• YOUR TASK:
Collect all lines below with the string "경우에는".

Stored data

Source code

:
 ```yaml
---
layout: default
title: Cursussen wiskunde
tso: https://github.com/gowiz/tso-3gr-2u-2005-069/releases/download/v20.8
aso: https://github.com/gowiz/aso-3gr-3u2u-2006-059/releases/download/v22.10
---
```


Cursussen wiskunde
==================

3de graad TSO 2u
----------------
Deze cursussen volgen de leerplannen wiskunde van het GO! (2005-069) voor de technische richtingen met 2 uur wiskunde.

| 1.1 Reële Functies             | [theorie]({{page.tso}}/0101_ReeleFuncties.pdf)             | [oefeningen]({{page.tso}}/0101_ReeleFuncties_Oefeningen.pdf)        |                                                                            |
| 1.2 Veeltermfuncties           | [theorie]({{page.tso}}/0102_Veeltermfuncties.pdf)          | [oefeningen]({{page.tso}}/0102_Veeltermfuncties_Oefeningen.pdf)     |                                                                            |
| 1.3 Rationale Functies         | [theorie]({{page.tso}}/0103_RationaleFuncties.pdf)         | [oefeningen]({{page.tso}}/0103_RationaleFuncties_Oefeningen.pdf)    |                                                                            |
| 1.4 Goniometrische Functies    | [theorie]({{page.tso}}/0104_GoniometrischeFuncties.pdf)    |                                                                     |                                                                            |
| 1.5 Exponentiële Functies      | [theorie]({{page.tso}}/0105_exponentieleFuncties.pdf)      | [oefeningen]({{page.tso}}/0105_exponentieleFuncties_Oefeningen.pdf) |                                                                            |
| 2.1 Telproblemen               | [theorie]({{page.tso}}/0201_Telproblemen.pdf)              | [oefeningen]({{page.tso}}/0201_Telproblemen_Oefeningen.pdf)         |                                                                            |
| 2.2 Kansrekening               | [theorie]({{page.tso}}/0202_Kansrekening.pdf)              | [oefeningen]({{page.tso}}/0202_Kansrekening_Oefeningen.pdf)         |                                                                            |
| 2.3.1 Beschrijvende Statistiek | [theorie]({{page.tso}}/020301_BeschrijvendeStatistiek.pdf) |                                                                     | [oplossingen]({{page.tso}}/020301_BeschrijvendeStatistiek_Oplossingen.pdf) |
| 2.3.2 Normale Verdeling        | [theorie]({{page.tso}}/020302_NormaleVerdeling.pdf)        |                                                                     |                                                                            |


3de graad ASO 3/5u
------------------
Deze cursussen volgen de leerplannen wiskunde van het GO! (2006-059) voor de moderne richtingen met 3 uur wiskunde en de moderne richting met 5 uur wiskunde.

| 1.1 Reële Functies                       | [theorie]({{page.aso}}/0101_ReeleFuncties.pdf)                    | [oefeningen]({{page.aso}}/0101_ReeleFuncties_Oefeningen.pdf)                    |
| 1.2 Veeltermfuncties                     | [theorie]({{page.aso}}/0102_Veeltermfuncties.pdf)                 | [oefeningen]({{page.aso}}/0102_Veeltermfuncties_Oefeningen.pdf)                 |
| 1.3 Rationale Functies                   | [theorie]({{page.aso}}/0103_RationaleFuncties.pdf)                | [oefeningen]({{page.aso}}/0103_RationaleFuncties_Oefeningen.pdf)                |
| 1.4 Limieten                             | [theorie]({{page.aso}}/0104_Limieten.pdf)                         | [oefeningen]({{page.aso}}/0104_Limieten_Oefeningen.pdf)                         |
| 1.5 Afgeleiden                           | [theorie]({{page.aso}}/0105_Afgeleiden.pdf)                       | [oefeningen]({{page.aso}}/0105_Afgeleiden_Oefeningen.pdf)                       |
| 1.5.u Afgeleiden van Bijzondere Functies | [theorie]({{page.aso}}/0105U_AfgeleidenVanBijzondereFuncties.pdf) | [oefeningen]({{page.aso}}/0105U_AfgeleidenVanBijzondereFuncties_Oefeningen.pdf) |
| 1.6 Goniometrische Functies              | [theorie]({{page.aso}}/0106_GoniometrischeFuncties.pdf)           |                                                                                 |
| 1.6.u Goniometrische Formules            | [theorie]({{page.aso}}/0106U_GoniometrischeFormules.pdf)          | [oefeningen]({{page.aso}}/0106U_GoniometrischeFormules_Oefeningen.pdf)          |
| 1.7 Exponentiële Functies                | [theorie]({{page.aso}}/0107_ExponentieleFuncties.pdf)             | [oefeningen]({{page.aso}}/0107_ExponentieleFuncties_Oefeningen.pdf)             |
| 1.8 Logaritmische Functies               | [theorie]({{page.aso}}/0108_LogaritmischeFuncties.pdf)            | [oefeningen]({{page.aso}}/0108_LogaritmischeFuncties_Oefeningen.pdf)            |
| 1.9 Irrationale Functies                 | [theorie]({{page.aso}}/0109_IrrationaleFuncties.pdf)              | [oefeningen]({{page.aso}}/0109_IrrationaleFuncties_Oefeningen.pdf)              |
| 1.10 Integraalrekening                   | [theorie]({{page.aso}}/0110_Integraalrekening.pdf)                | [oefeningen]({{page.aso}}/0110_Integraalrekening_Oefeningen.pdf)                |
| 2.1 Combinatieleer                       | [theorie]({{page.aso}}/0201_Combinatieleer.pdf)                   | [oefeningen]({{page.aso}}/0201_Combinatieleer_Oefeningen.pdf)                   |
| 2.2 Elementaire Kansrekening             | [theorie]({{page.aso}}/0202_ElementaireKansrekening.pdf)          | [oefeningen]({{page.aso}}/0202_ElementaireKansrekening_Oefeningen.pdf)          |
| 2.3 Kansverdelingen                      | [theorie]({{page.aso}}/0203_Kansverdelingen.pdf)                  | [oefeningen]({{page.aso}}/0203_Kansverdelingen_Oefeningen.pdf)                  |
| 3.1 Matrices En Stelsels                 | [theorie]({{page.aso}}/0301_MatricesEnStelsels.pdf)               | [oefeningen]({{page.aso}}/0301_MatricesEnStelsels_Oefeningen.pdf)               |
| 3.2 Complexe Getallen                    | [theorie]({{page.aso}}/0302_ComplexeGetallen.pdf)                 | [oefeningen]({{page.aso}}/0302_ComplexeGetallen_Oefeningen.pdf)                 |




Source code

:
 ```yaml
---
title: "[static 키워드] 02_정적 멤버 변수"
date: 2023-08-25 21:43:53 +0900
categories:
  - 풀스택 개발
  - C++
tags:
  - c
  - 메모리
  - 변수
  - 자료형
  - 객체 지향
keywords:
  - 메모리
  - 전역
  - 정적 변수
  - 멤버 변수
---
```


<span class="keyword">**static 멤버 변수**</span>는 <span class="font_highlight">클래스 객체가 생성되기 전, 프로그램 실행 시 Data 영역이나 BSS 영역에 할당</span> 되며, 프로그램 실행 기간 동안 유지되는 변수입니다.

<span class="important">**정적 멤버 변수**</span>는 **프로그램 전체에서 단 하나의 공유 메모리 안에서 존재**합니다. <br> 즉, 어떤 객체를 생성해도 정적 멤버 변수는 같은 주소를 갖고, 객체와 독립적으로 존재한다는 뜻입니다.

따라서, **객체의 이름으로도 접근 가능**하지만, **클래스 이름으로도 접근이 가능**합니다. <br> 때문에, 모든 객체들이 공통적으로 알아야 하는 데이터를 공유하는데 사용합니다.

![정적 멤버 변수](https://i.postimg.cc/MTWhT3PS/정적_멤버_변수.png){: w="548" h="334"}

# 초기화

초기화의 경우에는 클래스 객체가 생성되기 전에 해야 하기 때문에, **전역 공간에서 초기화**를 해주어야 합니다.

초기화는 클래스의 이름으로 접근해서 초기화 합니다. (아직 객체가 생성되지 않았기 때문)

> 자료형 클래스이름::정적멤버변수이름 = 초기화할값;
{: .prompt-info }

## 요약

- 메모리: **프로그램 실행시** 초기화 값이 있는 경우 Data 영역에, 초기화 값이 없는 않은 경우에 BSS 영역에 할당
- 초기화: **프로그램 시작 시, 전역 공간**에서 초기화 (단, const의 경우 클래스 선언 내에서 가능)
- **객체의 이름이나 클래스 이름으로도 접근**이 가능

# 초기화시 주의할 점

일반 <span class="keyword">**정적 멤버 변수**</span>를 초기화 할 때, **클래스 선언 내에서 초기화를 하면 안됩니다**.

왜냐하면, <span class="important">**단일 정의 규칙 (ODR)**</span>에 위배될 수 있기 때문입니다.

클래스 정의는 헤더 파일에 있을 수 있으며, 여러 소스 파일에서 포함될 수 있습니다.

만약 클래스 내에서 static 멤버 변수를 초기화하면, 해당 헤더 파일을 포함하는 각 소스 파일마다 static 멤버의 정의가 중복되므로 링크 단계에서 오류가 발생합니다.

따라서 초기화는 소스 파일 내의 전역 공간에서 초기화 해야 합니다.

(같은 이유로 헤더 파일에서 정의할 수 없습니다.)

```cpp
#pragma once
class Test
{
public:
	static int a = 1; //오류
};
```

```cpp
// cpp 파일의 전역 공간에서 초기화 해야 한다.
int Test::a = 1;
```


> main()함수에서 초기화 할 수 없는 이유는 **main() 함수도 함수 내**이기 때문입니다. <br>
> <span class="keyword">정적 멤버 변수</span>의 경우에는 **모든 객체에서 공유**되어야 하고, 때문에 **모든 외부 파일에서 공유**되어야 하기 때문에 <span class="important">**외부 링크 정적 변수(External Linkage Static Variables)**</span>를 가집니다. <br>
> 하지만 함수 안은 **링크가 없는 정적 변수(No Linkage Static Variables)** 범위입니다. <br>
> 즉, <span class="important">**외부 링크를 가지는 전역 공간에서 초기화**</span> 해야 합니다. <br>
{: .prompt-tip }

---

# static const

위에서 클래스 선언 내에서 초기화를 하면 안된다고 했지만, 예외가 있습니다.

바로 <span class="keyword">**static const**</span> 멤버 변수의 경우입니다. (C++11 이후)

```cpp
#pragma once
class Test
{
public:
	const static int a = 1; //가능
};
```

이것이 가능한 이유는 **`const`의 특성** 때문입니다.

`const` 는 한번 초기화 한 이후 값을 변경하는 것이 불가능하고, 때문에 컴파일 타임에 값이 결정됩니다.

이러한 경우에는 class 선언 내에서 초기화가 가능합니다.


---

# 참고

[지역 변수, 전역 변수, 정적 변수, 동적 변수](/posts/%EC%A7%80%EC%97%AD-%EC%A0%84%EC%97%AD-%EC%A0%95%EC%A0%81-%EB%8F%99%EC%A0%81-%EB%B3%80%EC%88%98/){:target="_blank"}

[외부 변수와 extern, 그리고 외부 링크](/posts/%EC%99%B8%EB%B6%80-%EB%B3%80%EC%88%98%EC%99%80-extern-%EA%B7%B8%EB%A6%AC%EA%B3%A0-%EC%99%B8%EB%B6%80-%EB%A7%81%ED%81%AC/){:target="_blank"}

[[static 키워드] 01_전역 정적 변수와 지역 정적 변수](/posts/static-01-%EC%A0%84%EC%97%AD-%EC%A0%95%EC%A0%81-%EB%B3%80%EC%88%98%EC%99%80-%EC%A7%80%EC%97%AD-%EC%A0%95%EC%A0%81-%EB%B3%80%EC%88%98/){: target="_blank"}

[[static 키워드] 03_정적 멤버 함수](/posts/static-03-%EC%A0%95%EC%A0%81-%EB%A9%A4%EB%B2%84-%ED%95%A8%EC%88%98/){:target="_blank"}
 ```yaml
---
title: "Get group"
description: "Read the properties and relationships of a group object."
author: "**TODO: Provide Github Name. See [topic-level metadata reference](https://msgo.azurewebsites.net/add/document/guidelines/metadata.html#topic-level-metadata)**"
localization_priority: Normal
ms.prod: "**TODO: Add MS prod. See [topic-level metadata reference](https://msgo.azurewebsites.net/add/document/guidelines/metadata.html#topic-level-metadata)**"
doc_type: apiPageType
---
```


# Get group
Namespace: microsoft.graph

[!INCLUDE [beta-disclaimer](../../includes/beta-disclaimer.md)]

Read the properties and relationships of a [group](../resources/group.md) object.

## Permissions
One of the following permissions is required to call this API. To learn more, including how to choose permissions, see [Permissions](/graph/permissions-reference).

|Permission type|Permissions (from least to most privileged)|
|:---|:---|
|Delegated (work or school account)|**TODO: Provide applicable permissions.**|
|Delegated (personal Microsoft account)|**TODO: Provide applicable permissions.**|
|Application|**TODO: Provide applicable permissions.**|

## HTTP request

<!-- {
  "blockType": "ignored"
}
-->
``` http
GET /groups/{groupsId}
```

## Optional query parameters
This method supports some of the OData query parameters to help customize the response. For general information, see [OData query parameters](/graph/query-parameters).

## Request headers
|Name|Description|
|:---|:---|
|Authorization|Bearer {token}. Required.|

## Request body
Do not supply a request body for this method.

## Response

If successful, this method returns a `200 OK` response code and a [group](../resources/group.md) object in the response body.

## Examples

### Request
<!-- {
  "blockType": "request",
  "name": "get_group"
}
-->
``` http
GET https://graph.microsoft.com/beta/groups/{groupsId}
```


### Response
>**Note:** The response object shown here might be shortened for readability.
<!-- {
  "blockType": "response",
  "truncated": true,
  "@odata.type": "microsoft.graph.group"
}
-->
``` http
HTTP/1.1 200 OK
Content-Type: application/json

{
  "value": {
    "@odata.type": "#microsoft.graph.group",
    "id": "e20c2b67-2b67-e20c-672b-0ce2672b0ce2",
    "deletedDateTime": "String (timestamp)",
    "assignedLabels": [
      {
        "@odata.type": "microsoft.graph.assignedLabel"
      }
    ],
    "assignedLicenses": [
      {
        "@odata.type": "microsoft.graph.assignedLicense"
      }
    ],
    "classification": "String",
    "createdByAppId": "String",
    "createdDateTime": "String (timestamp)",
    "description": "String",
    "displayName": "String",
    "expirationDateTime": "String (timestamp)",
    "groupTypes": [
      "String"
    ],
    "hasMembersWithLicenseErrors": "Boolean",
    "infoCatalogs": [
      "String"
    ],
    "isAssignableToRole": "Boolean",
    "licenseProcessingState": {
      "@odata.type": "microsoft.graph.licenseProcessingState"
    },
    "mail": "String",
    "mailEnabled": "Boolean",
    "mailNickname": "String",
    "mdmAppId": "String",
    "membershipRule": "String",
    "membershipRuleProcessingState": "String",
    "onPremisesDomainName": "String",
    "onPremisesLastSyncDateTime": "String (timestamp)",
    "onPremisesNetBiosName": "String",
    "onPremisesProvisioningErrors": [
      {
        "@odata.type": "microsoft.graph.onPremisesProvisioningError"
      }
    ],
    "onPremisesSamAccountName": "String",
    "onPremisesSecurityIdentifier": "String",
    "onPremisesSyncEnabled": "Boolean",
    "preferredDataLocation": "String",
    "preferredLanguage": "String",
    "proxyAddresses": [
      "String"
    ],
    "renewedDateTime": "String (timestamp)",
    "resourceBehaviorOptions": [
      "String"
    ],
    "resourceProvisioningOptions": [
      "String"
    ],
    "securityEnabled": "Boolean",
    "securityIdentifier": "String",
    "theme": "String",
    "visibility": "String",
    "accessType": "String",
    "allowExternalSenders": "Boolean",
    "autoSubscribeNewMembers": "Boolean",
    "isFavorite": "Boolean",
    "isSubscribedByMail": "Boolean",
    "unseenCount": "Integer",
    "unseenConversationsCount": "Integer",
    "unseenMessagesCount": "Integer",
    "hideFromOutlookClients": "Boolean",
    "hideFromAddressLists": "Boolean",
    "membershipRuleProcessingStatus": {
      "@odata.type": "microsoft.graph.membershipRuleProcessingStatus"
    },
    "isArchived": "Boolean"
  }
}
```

• FINISHED EXERCISE:
초기화의 경우에는 클래스 객체가 생성되기 전에 해야 하기 때문에, **전역 공간에서 초기화**를 해주어야 합니다.
> <span class="keyword">정적 멤버 변수</span>의 경우에는 **모든 객체에서 공유**되어야 하고, 때문에 **모든 외부 파일에서 공유**되어야 하기 때문에 <span class="important">**외부 링크 정적 변수(External Linkage Static Variables)**</span>를 가집니다. <br>
이러한 경우에는 class 선언 내에서 초기화가 가능합니다.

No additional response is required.